New UNC-Chapel Hill center helps prepare North Carolina for increasing environmental threats
The Center for Resilient Communities and Environment is working with North Carolina communities to understand their vulnerability to natural stressors and help them develop strategies to strengthen their community’s resilience.
Preparing for a hurricane is more than just last-minute modifications and taking temporary measures to protect lives and property. It requires complex long-term planning that examines nearly every aspect of a community, from establishing proper building codes to determining where developers can build homes and businesses.
“It’s about building capacity to look into the future to anticipate the risk and then be able to reduce your vulnerability and recover into healthier, less vulnerable and more equitable places rather than recover — but worse than before,” said Philip Berke, a research professor in Carolina’s Department of City and Regional Planning.
A new center, led by Berke, at Carolina’s Institute for the Environment is helping communities better prepare and plan for hurricanes and future risks posed by climate change. The Center for Resilient Communities and Environment will work with North Carolina communities to understand their vulnerability to natural stressors and help them develop strategies to strengthen their community’s resilience.
“This new center will provide critical information to improve decision making by all stakeholders,” said Mike Piehler, director of the UNC Institute for the Environment. “A community-based research approach, considering the social and natural systems as necessarily linked, will be the hallmark of this transdisciplinary effort.”
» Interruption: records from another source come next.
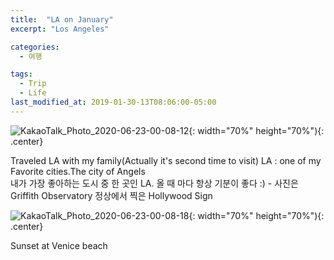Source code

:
 ```yaml
---
title:  "LA on January"
excerpt: "Los Angeles"

categories:
  - 여행

tags:
  - Trip
  - Life
last_modified_at: 2019-01-30-13T08:06:00-05:00
---
```


![KakaoTalk_Photo_2020-06-23-00-08-12](https://user-images.githubusercontent.com/43649503/85304154-6187f800-b4e6-11ea-95ae-335e57522bbc.jpeg){: width="70%" height="70%"){: .center}



<div style="text-align: left">Traveled LA with my family(Actually it's second time to visit) LA : one of my Favorite cities.The city of Angels </div>

<div style="text-align: left">내가 가장 좋아하는 도시 중 한 곳인 LA. 올 때 마다 항상 기분이 좋다 :) - 사진은 Griffith Observatory 정상에서 찍은 Hollywood Sign </div>


![KakaoTalk_Photo_2020-06-23-00-08-18](https://user-images.githubusercontent.com/43649503/85304159-651b7f00-b4e6-11ea-8c13-e30c0a467f8e.jpeg){: width="70%" height="70%"){: .center}

<div style="text-align: left"> Sunset at Venice beach </div>
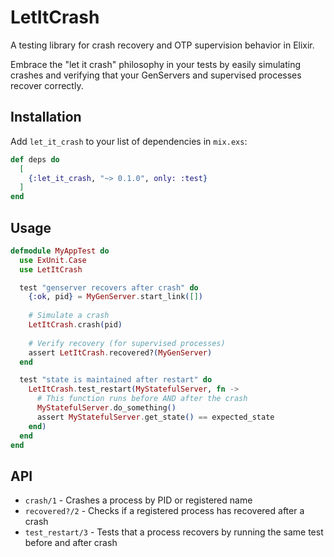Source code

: # LetItCrash

A testing library for crash recovery and OTP supervision behavior in Elixir.

Embrace the "let it crash" philosophy in your tests by easily simulating crashes and verifying that your GenServers and supervised processes recover correctly.

## Installation

Add `let_it_crash` to your list of dependencies in `mix.exs`:

```elixir
def deps do
  [
    {:let_it_crash, "~> 0.1.0", only: :test}
  ]
end
```

## Usage

```elixir
defmodule MyAppTest do
  use ExUnit.Case
  use LetItCrash

  test "genserver recovers after crash" do
    {:ok, pid} = MyGenServer.start_link([])
    
    # Simulate a crash
    LetItCrash.crash(pid)
    
    # Verify recovery (for supervised processes)
    assert LetItCrash.recovered?(MyGenServer)
  end

  test "state is maintained after restart" do
    LetItCrash.test_restart(MyStatefulServer, fn ->
      # This function runs before AND after the crash
      MyStatefulServer.do_something()
      assert MyStatefulServer.get_state() == expected_state
    end)
  end
end
```

## API

- `crash/1` - Crashes a process by PID or registered name
- `recovered?/2` - Checks if a registered process has recovered after a crash  
- `test_restart/3` - Tests that a process recovers by running the same test before and after crash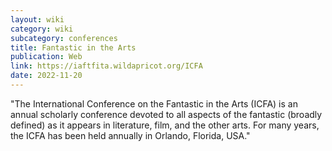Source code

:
 ```yaml
---
layout: wiki
category: wiki
subcategory: conferences
title: Fantastic in the Arts
publication: Web
link: https://iaftfita.wildapricot.org/ICFA
date: 2022-11-20
---
```


"The International Conference on the Fantastic in the Arts (ICFA) is an annual scholarly conference devoted to all aspects of the fantastic (broadly defined) as it appears in literature, film, and the other arts. For many years, the ICFA has been held annually in Orlando, Florida, USA."
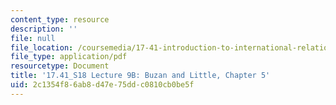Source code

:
 ```yaml
---
content_type: resource
description: ''
file: null
file_location: /coursemedia/17-41-introduction-to-international-relations-spring-2018/2c1354f86ab8d47e75ddc0810cb0be5f_MIT17_41S18_lec9b.pdf
file_type: application/pdf
resourcetype: Document
title: '17.41_S18 Lecture 9B: Buzan and Little, Chapter 5'
uid: 2c1354f8-6ab8-d47e-75dd-c0810cb0be5f
---
```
The center, which launched this spring, will pull together marine scientists, geographers, city planners and public health professionals to understand the new challenges climate change presents, and then translate that research directly to local governments to develop thorough long-term plans that will help communities adapt in the face of the increasing environmental threats.
That outreach and engagement with the communities are at the core of the center’s mission, said Berke.
“Our society is in a position of knowing more, but losing more. So, we don’t want to do research that can only be understood by the scientists and the engineers. We’re trying to provide the research so that it can be taken up at the local level,” he said. “Better hazard maps and more refined forecasts will be important, but they will not necessarily reduce damages unless data is translated in ways that equip people with knowledge they can use. We believe that we have to engage communities and work with them.”
Bringing the information to the communities can ultimately save lives and money by helping local officials develop thorough and coordinated local development plans that examine all planning sectors, including land use, economic development, affordable housing and transportation through the lens of environmental resiliency.
To lead the center in these efforts, Berke will draw on his years of experience helping communities evaluate and coordinate local plans that reduce risks from current natural hazards and future climate change through his Plan Integration for Resilience Scorecard project.
“Phil is an internationally renowned resilience researcher and problem-solver,” Piehler said. “He is an effective team builder and a fantastic colleague who makes everyone around him better. I am thrilled to have him leading this new center.”
With the Resilience Scorecard program, Berke and his students have worked with 14 cities around the world to break down the siloed plans from various community stakeholders and officials and work toward the singular goal of community resiliency. The project was developed with financial support from the National Science Foundation and the Department of Homeland Security’s Coastal Resilience Center, which is based at UNC-Chapel Hill.
“We geographically stack the plans on top of each other, and we’re able to look at the neighborhood-scale where the plans work together and where they work against each other,” he said. “We want to be able to make plans to anticipate and collaborate and work together, but part of that planning is the implementation.”
Berke now plans to bring the same process to the Center for Resilient Communities and Environment to help North Carolina plan for the uncertainty of future hurricanes by assisting local officials on how to address vulnerabilities and adapt before it’s too late.
“You’re never going to be perfect, but you’re anticipating and trying to organize about how you might adapt and understand what kind of information, roles and responsibilities you need to make those adaptations,” he said. “That’s very hard to do in the middle of everything. If you’re taking ad hoc reactions, rather than proactively planning and managing, it’s a very different outcome that you’ll get.”